Subsidient: Danielle Verheijen/Wageningen University
Subsidie: S153.62

The purpose of this research is to show which factors can be related to the conservation attitudes of local people in and around Batang Gadis National Park, Sumatra, towards wildlife in general and the Sunda clouded leopard (Neofelis diardi) in particular. Implicit attitudes, that have an unknown origin, and explicit attitudes, that judge a certain situation, are formed by different factors, such as fear, experiences, (lack of) knowledge and culture. An insight in implicit and explicit attitudes can influence management practices of natural areas, including national parks.
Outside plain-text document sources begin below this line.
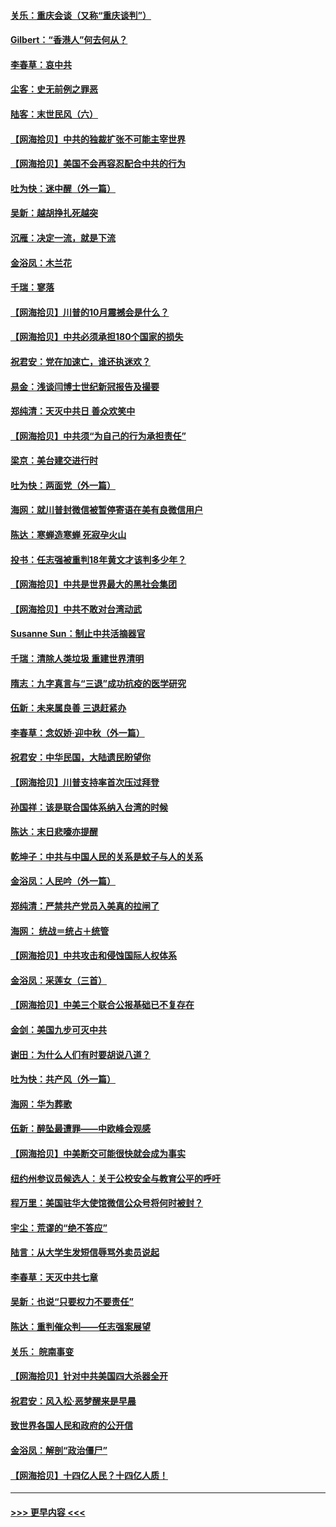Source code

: #### [关乐：重庆会谈（又称“重庆谈判”）](../pages/nsc993/n12437525.md?t=09291451) 
#### [Gilbert：“香港人”何去何从？](../pages/nsc993/n12435894.md?t=09291451) 
#### [李春草：哀中共](../pages/nsc993/n12435874.md?t=09291451) 
#### [尘客：史无前例之罪恶](../pages/nsc993/n12435762.md?t=09291451) 
#### [陆客：末世民风（六）](../pages/nsc993/n12435354.md?t=09291451) 
#### [【网海拾贝】中共的独裁扩张不可能主宰世界](../pages/nsc993/n12435151.md?t=09291451) 
#### [【网海拾贝】美国不会再容忍配合中共的行为](../pages/nsc993/n12433808.md?t=09291451) 
#### [吐为快：迷中醒（外一篇）](../pages/nsc993/n12433585.md?t=09291451) 
#### [吴新：越胡挣扎死越突](../pages/nsc993/n12433562.md?t=09291451) 
#### [沉雁：决定一流，就是下流](../pages/nsc993/n12432128.md?t=09291451) 
#### [金浴凤：木兰花](../pages/nsc993/n12432124.md?t=09291451) 
#### [千瑞：寥落](../pages/nsc993/n12432071.md?t=09291451) 
#### [【网海拾贝】川普的10月震撼会是什么？](../pages/nsc993/n12431624.md?t=09291451) 
#### [【网海拾贝】中共必须承担180个国家的损失](../pages/nsc993/n12428893.md?t=09291451) 
#### [祝君安：党在加速亡，谁还执迷欢？](../pages/nsc993/n12428652.md?t=09291451) 
#### [易金：浅谈闫博士世纪新冠报告及撮要](../pages/nsc993/n12426822.md?t=09291451) 
#### [郑纯清：天灭中共日 善众欢笑中](../pages/nsc993/n12426784.md?t=09291451) 
#### [【网海拾贝】中共须“为自己的行为承担责任”](../pages/nsc993/n12426067.md?t=09291451) 
#### [梁京：美台建交进行时](../pages/nsc993/n12424066.md?t=09291451) 
#### [吐为快：两面党（外一篇）](../pages/nsc993/n12424043.md?t=09291451) 
#### [海网：就川普封微信被暂停寄语在美有良微信用户](../pages/nsc993/n12424021.md?t=09291451) 
#### [陈达：寒蝉造寒蝉 死寂孕火山](../pages/nsc993/n12423958.md?t=09291451) 
#### [投书：任志强被重判18年黄文才该判多少年？](../pages/nsc993/n12423672.md?t=09291451) 
#### [【网海拾贝】中共是世界最大的黑社会集团](../pages/nsc993/n12423543.md?t=09291451) 
#### [【网海拾贝】中共不敢对台湾动武](../pages/nsc993/n12421418.md?t=09291451) 
#### [Susanne Sun：制止中共活摘器官](../pages/nsc993/n12419654.md?t=09291451) 
#### [千瑞：清除人类垃圾 重建世界清明](../pages/nsc993/n12419414.md?t=09291451) 
#### [隋志：九字真言与“三退”成功抗疫的医学研究](../pages/nsc993/n12419248.md?t=09291451) 
#### [伍新：未来属良善 三退赶紧办](../pages/nsc993/n12418496.md?t=09291451) 
#### [李春草：念奴娇·迎中秋（外一篇）](../pages/nsc993/n12418465.md?t=09291451) 
#### [祝君安：中华民国，大陆遗民盼望你](../pages/nsc993/n12418089.md?t=09291451) 
#### [【网海拾贝】川普支持率首次压过拜登](../pages/nsc993/n12418050.md?t=09291451) 
#### [孙国祥：该是联合国体系纳入台湾的时候](../pages/nsc993/n12417369.md?t=09291451) 
#### [陈达：末日悲嚎亦提醒](../pages/nsc993/n12416736.md?t=09291451) 
#### [乾坤子：中共与中国人民的关系是蚊子与人的关系](../pages/nsc993/n12416632.md?t=09291451) 
#### [金浴凤：人民吟（外一篇）](../pages/nsc993/n12416567.md?t=09291451) 
#### [郑纯清：严禁共产党员入美真的拉闸了](../pages/nsc993/n12416550.md?t=09291451) 
#### [海网： 统战＝统占＋统管](../pages/nsc993/n12416404.md?t=09291451) 
#### [【网海拾贝】中共攻击和侵蚀国际人权体系](../pages/nsc993/n12416250.md?t=09291451) 
#### [金浴凤：采莲女（三首）](../pages/nsc993/n12415517.md?t=09291451) 
#### [【网海拾贝】中美三个联合公报基础已不复存在](../pages/nsc993/n12415054.md?t=09291451) 
#### [金剑：美国九步可灭中共](../pages/nsc993/n12413183.md?t=09291451) 
#### [谢田：为什么人们有时要胡说八道？](../pages/nsc993/n12411861.md?t=09291451) 
#### [吐为快：共产风（外一篇）](../pages/nsc993/n12411761.md?t=09291451) 
#### [海网：华为葬歌](../pages/nsc993/n12410381.md?t=09291451) 
#### [伍新：醉坠最遭罪——中欧峰会观感](../pages/nsc993/n12410364.md?t=09291451) 
#### [【网海拾贝】中美断交可能很快就会成为事实](../pages/nsc993/n12409495.md?t=09291451) 
#### [纽约州参议员候选人：关于公校安全与教育公平的呼吁](../pages/nsc993/n12409228.md?t=09291451) 
#### [程万里：美国驻华大使馆微信公众号将何时被封？](../pages/nsc993/n12407397.md?t=09291451) 
#### [宇尘：荒谬的“绝不答应”](../pages/nsc993/n12407360.md?t=09291451) 
#### [陆言：从大学生发短信辱骂外卖员说起](../pages/nsc993/n12407285.md?t=09291451) 
#### [李春草：天灭中共七章](../pages/nsc993/n12406988.md?t=09291451) 
#### [吴新：也说“只要权力不要责任”](../pages/nsc993/n12406966.md?t=09291451) 
#### [陈达：重判催众判——任志强案展望](../pages/nsc993/n12404540.md?t=09291451) 
#### [关乐： 皖南事变](../pages/nsc993/n12404288.md?t=09291451) 
#### [【网海拾贝】针对中共美国四大杀器全开](../pages/nsc993/n12404172.md?t=09291451) 
#### [祝君安：风入松‧恶梦醒来是早晨](../pages/nsc993/n12401953.md?t=09291451) 
#### [致世界各国人民和政府的公开信](../pages/nsc993/n12401824.md?t=09291451) 
#### [金浴凤：解剖“政治僵尸”](../pages/nsc993/n12401808.md?t=09291451) 
#### [【网海拾贝】十四亿人民？十四亿人质！](../pages/nsc993/n12401708.md?t=09291451) 

----
#### [ >>> 更早内容 <<< ](../indexes/nsc993-earlier.md)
Data was obtained through opportunistic sampling by structured interviews among 105 mostly low-educated respondents in seven villages North-Sumatra. Overall, respondents had a negative attitude towards clouded leopard and were proponents of killing clouded leopard. Most respondents were opponents of killing wildlife and even supported the protection of wildlife. Among the most significant results were fear, knowledge about rarity of clouded leopard and visibility of clouded leopard the prominent variables that could be related to explicit, but moreover implicit conservation attitudes. Understanding the attitudes and impacts of different stakeholder groups on carnivores might be a necessity for the implementation of conservation programmes tailored for specific areas and target species.